:: Records to process

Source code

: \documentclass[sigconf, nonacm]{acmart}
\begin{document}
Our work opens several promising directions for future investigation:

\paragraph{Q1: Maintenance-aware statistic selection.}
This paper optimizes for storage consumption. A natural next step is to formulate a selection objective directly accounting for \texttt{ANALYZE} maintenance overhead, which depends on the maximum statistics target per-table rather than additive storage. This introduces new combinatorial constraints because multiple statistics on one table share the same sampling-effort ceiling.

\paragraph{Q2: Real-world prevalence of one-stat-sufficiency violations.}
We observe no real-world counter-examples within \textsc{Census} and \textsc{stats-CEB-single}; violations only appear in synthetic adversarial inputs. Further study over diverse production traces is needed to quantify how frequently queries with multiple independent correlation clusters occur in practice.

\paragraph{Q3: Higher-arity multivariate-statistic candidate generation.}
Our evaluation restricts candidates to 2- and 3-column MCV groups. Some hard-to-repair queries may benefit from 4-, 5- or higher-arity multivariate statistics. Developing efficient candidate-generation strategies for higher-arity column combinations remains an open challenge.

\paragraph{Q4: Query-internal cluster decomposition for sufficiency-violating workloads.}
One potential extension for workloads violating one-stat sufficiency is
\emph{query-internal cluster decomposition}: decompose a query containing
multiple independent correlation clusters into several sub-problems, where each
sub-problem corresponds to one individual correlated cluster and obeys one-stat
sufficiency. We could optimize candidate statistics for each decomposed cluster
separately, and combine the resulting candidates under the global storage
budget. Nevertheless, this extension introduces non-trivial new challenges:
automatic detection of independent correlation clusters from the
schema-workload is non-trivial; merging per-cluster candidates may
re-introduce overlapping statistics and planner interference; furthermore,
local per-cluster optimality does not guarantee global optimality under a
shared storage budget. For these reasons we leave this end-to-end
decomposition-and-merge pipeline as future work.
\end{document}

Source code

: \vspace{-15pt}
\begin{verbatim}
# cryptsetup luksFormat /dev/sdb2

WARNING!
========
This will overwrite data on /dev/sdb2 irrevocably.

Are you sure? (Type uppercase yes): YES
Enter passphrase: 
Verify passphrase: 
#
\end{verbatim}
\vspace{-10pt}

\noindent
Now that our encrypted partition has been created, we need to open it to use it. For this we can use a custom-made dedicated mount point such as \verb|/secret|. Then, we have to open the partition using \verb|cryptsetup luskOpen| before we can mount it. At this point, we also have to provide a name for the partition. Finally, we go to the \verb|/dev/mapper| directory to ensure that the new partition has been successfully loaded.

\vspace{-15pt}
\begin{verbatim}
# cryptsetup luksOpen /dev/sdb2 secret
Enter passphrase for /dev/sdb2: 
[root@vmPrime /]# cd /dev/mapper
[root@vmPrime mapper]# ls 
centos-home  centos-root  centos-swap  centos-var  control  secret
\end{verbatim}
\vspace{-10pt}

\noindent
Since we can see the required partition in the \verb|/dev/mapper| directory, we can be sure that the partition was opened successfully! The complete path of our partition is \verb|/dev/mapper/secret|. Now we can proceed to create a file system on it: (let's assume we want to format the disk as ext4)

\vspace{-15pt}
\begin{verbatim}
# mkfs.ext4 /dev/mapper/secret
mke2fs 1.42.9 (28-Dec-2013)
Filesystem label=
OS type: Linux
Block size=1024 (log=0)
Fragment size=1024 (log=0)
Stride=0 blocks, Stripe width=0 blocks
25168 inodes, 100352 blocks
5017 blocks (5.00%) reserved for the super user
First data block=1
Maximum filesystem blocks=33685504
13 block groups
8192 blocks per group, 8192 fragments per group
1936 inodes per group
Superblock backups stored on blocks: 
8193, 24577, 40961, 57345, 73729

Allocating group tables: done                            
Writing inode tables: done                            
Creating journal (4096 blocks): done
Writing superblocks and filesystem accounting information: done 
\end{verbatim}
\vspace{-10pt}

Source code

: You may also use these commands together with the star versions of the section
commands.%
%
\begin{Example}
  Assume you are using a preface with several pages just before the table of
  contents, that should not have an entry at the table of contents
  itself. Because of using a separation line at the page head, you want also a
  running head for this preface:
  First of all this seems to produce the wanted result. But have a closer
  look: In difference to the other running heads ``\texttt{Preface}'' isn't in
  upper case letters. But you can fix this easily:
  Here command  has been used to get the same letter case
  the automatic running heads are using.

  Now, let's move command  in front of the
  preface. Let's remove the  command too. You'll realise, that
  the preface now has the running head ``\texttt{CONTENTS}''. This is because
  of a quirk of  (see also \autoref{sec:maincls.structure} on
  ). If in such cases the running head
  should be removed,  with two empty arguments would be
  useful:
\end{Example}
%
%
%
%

::::

### Assignment
Beginning at the line with "of the section" and ending at the line with "the automatic running heads are using.", reproduce each line of the data above exactly, and add no other lines.

### Written solution
: You may also use these commands together with the star versions of the section
commands.%
%
\begin{Example}
  Assume you are using a preface with several pages just before the table of
  contents, that should not have an entry at the table of contents
  itself. Because of using a separation line at the page head, you want also a
  running head for this preface:
  First of all this seems to produce the wanted result. But have a closer
  look: In difference to the other running heads ``\texttt{Preface}'' isn't in
  upper case letters. But you can fix this easily:
  Here command  has been used to get the same letter case
  the automatic running heads are using.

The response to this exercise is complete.